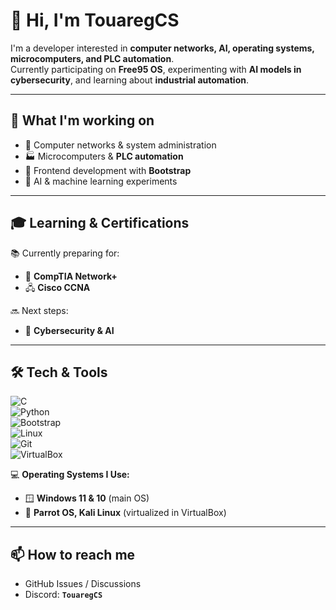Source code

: 
<!--
**TouaregCS/TouaregCS** is a ✨ _special_ ✨ repository because its `README.md` (this file) appears on your GitHub profile.

Here are some ideas to get you started:

- 🔭 I’m currently working on ...
- 🌱 I’m currently learning ...
- 👯 I’m looking to collaborate on ...
- 🤔 I’m looking for help with ...
- 💬 Ask me about ...
- 📫 How to reach me: ...
- 😄 Pronouns: ...
- ⚡ Fun fact: ...
-->
# 👋 Hi, I'm TouaregCS  

I'm a developer interested in **computer networks, AI, operating systems, microcomputers, and PLC automation**.  
Currently participating on **Free95 OS**, experimenting with **AI models in cybersecurity**, and learning about **industrial automation**.  

---

## 🚀 What I'm working on   

- 🔌 Computer networks & system administration  
- 🏭 Microcomputers & **PLC automation**  
- 🎨 Frontend development with **Bootstrap**
- 🤖 AI & machine learning experiments    

---

## 🎓 Learning & Certifications  
📚 Currently preparing for:  
- 🛜 **CompTIA Network+**  
- 🖧 **Cisco CCNA**  

🔜 Next steps:  
- 🔐 **Cybersecurity & AI**  

---

## 🛠 Tech & Tools  
![C](https://img.shields.io/badge/C-00599C?style=for-the-badge&logo=c&logoColor=white)  
![Python](https://img.shields.io/badge/Python-3776AB?style=for-the-badge&logo=python&logoColor=white)  
![Bootstrap](https://img.shields.io/badge/Bootstrap-7952B3?style=for-the-badge&logo=bootstrap&logoColor=white)  
![Linux](https://img.shields.io/badge/Linux-FCC624?style=for-the-badge&logo=linux&logoColor=black)  
![Git](https://img.shields.io/badge/Git-F05032?style=for-the-badge&logo=git&logoColor=white)  
![VirtualBox](https://img.shields.io/badge/VirtualBox-183A61?style=for-the-badge&logo=virtualbox&logoColor=white)  

💻 **Operating Systems I Use:**  
- 🪟 **Windows 11 & 10** (main OS)  
- 🐧 **Parrot OS, Kali Linux** (virtualized in VirtualBox)  

---

## 📫 How to reach me  
- GitHub Issues / Discussions  
- Discord: **```TouaregCS```**  
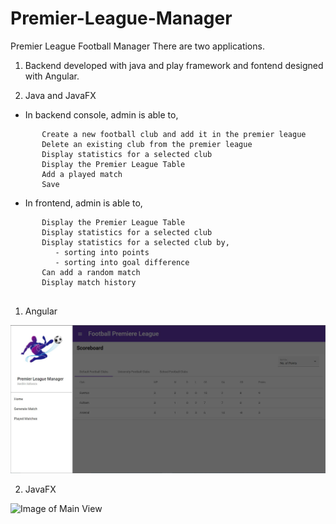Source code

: # Premier-League-Manager

Premier League Football Manager
There are two applications.

1. Backend developed with java and play framework and fontend designed with Angular.

2. Java and JavaFX

- In backend console, admin is able to,
```
       Create a new football club and add it in the premier league
       Delete an existing club from the premier league
       Display statistics for a selected club
       Display the Premier League Table
       Add a played match       
       Save 
```

- In frontend, admin is able to,
```
       Display the Premier League Table
       Display statistics for a selected club
       Display statistics for a selected club by,
          - sorting into points
          - sorting into goal difference
       Can add a random match 
       Display match history
 
```

1. Angular

![Image of Main View](https://github.com/sashin2000/Premier-League-Manager/blob/master/Angular/ss/Screenshot_0.JPG)

2. JavaFX

![Image of Main View](https://https://github.com/sashin2000/Premier-League-Manager/blob/master/JavaFX/src/ss/javafx1.JPG)
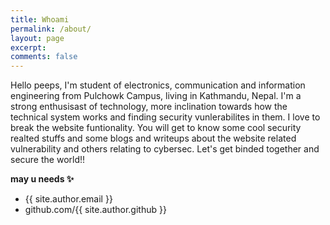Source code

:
 ```yaml
---
title: Whoami
permalink: /about/
layout: page
excerpt: 
comments: false
---
```


Hello peeps, I'm student of electronics, communication and information engineering  from Pulchowk Campus, living in Kathmandu, Nepal. I'm a strong enthusisast of technology, more inclination towards how the technical system works and finding security vunlerabilites in them. I love to break the website funtionality. You will get to know some cool security realted stuffs and some blogs and writeups about the website related vulnerability and others relating to cybersec. Let's get binded together and secure the world!! 

**may u needs ✨**

- {{ site.author.email }}
- github.com/{{ site.author.github }}
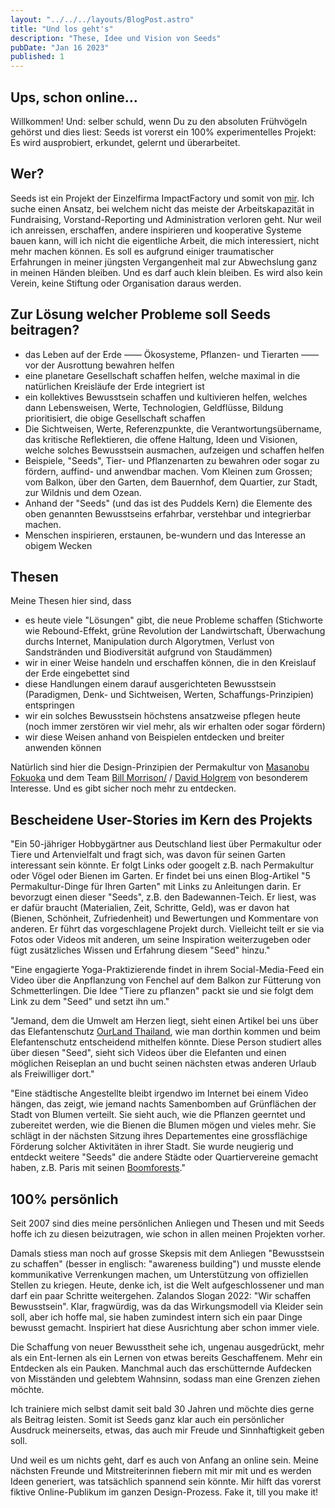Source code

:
 ```yaml
---
layout: "../../../layouts/BlogPost.astro"
title: "Und los geht's"
description: "These, Idee und Vision von Seeds"
pubDate: "Jan 16 2023"
published: 1
---
```


## Ups, schon online...

Willkommen! Und: selber schuld, wenn Du zu den absoluten Frühvögeln gehörst und dies liest: Seeds ist vorerst ein 100% experimentelles Projekt: Es wird ausprobiert, erkundet, gelernt und überarbeitet.

## Wer?

Seeds ist ein Projekt der Einzelfirma ImpactFactory und somit von [mir](https://impactfactory.ch/de/kai-pulfer). Ich suche einen Ansatz, bei welchem nicht das meiste der Arbeitskapazität in Fundraising, Vorstand-Reporting und Administration verloren geht. Nur weil ich anreissen, erschaffen, andere inspirieren und kooperative Systeme bauen kann, will ich nicht die eigentliche Arbeit, die mich interessiert, nicht mehr machen können. Es soll es aufgrund einiger traumatischer Erfahrungen in meiner jüngsten Vergangenheit mal zur Abwechslung ganz in meinen Händen bleiben. Und es darf auch klein bleiben. Es wird also kein Verein, keine Stiftung oder Organisation daraus werden.

## Zur Lösung welcher Probleme soll Seeds beitragen?

- das Leben auf der Erde —— Ökosysteme, Pflanzen- und Tierarten —— vor der Ausrottung bewahren helfen
- eine planetare Gesellschaft schaffen helfen, welche maximal in die natürlichen Kreisläufe der Erde integriert ist
- ein kollektives Bewusstsein schaffen und kultivieren helfen, welches dann Lebensweisen, Werte, Technologien, Geldflüsse, Bildung prioritisiert, die obige Gesellschaft schaffen
- Die Sichtweisen, Werte, Referenzpunkte, die Verantwortungsübername, das kritische Reflektieren, die offene Haltung, Ideen und Visionen, welche solches Bewusstsein ausmachen, aufzeigen und schaffen helfen
- Beispiele, "Seeds", Tier- und Pflanzenarten zu bewahren oder sogar zu fördern, auffind- und anwendbar machen. Vom Kleinen zum Grossen; vom Balkon, über den Garten, dem Bauernhof, dem Quartier, zur Stadt, zur Wildnis und dem Ozean.
- Anhand der "Seeds" (und das ist des Puddels Kern) die Elemente des oben genannten Bewusstseins erfahrbar, verstehbar und integrierbar machen.
- Menschen inspirieren, erstaunen, be-wundern und das Interesse an obigem Wecken

## Thesen

Meine Thesen hier sind, dass

- es heute viele "Lösungen" gibt, die neue Probleme schaffen (Stichworte wie Rebound-Effekt, grüne Revolution der Landwirtschaft, Überwachung durchs Internet, Manipulation durch Algorytmen, Verlust von Sandstränden und Biodiversität aufgrund von Staudämmen)
- wir in einer Weise handeln und erschaffen können, die in den Kreislauf der Erde eingebettet sind
- diese Handlungen einem darauf ausgerichteten Bewusstsein (Paradigmen, Denk- und Sichtweisen, Werten, Schaffungs-Prinzipien) entspringen
- wir ein solches Bewusstsein höchstens ansatzweise pflegen heute (noch immer zerstören wir viel mehr, als wir erhalten oder sogar fördern)
- wir diese Weisen anhand von Beispielen entdecken und breiter anwenden können

Natürlich sind hier die Design-Prinzipien der Permakultur von [Masanobu Fokuoka](https://en.wikipedia.org/wiki/Masanobu_Fukuoka) und dem Team [Bill Morrison/](https://en.wikipedia.org/wiki/Bill_Mollison) / [David Holgrem](https://en.wikipedia.org/wiki/David_Holmgren) von besonderem Interesse. Und es gibt sicher noch mehr zu entdecken.

## Bescheidene User-Stories im Kern des Projekts

"Ein 50-jähriger Hobbygärtner aus Deutschland liest über Permakultur oder Tiere und Artenvielfalt und fragt sich, was davon für seinen Garten interessant sein könnte. Er folgt Links oder googelt z.B. nach Permakultur oder Vögel oder Bienen im Garten. Er findet bei uns einen Blog-Artikel "5 Permakultur-Dinge für Ihren Garten" mit Links zu Anleitungen darin. Er bevorzugt einen dieser "Seeds", z.B. den Badewannen-Teich. Er liest, was er dafür braucht (Materialien, Zeit, Schritte, Geld), was er davon hat (Bienen, Schönheit, Zufriedenheit) und Bewertungen und Kommentare von anderen. Er führt das vorgeschlagene Projekt durch. Vielleicht teilt er sie via Fotos oder Videos mit anderen, um seine Inspiration weiterzugeben oder fügt zusätzliches Wissen und Erfahrung diesem "Seed" hinzu."

"Eine engagierte Yoga-Praktizierende findet in ihrem Social-Media-Feed ein Video über die Anpflanzung von Fenchel auf dem Balkon zur Fütterung von Schmetterlingen. Die Idee "Tiere zu pflanzen" packt sie und sie folgt dem Link zu dem "Seed" und setzt ihn um."

"Jemand, dem die Umwelt am Herzen liegt, sieht einen Artikel bei uns über das Elefantenschutz [OurLand Thailand](https://www.ourlandthailand.com/), wie man dorthin kommen und beim Elefantenschutz entscheidend mithelfen könnte. Diese Person studiert alles über diesen "Seed", sieht sich Videos über die Elefanten und einen möglichen Reiseplan an und bucht seinen nächsten etwas anderen Urlaub als Freiwilliger dort."

"Eine städtische Angestellte bleibt irgendwo im Internet bei einem Video hängen, das zeigt, wie jemand nachts Samenbomben auf Grünflächen der Stadt von Blumen verteilt. Sie sieht auch, wie die Pflanzen geerntet und zubereitet werden, wie die Bienen die Blumen mögen und vieles mehr. Sie schlägt in der nächsten Sitzung ihres Departementes eine grossflächige Förderung solcher Aktivitäten in ihrer Stadt. Sie wurde neugierig und entdeckt weitere "Seeds" die andere Städte oder Quartiervereine gemacht haben, z.B. Paris mit seinen [Boomforests](https://boomforest.org/)."

## 100% persönlich

Seit 2007 sind dies meine persönlichen Anliegen und Thesen und mit Seeds hoffe ich zu diesen beizutragen, wie schon in allen meinen Projekten vorher.

Damals stiess man noch auf grosse Skepsis mit dem Anliegen "Bewusstsein zu schaffen" (besser in englisch: "awareness building") und musste elende kommunikative Verrenkungen machen, um Unterstützung von offiziellen Stellen zu kriegen. Heute, denke ich, ist die Welt aufgeschlossener und man darf ein paar Schritte weitergehen. Zalandos Slogan 2022: "Wir schaffen Bewusstsein". Klar, fragwürdig, was da das Wirkungsmodell via Kleider sein soll, aber ich hoffe mal, sie haben zumindest intern sich ein paar Dinge bewusst gemacht. Inspiriert hat diese Ausrichtung aber schon immer viele.

Die Schaffung von neuer Bewusstheit sehe ich, ungenau ausgedrückt, mehr als ein Ent-lernen als ein Lernen von etwas bereits Geschaffenem. Mehr ein Entdecken als ein Pauken. Manchmal auch das erschütternde Aufdecken von Misständen und gelebtem Wahnsinn, sodass man eine Grenzen ziehen möchte.

Ich trainiere mich selbst damit seit bald 30 Jahren und möchte dies gerne als Beitrag leisten. Somit ist Seeds ganz klar auch ein persönlicher Ausdruck meinerseits, etwas, das auch mir Freude und Sinnhaftigkeit geben soll.

Und weil es um nichts geht, darf es auch von Anfang an online sein. Meine nächsten Freunde und Mitstreiterinnen fiebern mit mir mit und es werden Ideen generiert, was tatsächlich spannend sein könnte. Mir hilft das vorerst fiktive Online-Publikum im ganzen Design-Prozess. Fake it, till you make it!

ASSIGNMENT - Starting at the line with "Premier League Football Manager" in the entries above, write out every line exactly until the line with "## Ups, schon online..." has been written. Include no pictures and nothing more.

SOLUTION FOR THIS EXERCISE -
Premier League Football Manager
There are two applications.

1. Backend developed with java and play framework and fontend designed with Angular.

2. Java and JavaFX

- In backend console, admin is able to,
```
       Create a new football club and add it in the premier league
       Delete an existing club from the premier league
       Display statistics for a selected club
       Display the Premier League Table
       Add a played match       
       Save 
```

- In frontend, admin is able to,
```
       Display the Premier League Table
       Display statistics for a selected club
       Display statistics for a selected club by,
          - sorting into points
          - sorting into goal difference
       Can add a random match 
       Display match history
 
```

1. Angular

![Image of Main View](https://github.com/sashin2000/Premier-League-Manager/blob/master/Angular/ss/Screenshot_0.JPG)

2. JavaFX

![Image of Main View](https://https://github.com/sashin2000/Premier-League-Manager/blob/master/JavaFX/src/ss/javafx1.JPG)
Source code

:
 ```yaml
---
title: Whoami
permalink: /about/
layout: page
excerpt: 
comments: false
---
```


Hello peeps, I'm student of electronics, communication and information engineering  from Pulchowk Campus, living in Kathmandu, Nepal. I'm a strong enthusisast of technology, more inclination towards how the technical system works and finding security vunlerabilites in them. I love to break the website funtionality. You will get to know some cool security realted stuffs and some blogs and writeups about the website related vulnerability and others relating to cybersec. Let's get binded together and secure the world!! 

**may u needs ✨**

- {{ site.author.email }}
- github.com/{{ site.author.github }}
Source code

:
 ```yaml
---
layout: "../../../layouts/BlogPost.astro"
title: "Und los geht's"
description: "These, Idee und Vision von Seeds"
pubDate: "Jan 16 2023"
published: 1
---
```


## Ups, schon online...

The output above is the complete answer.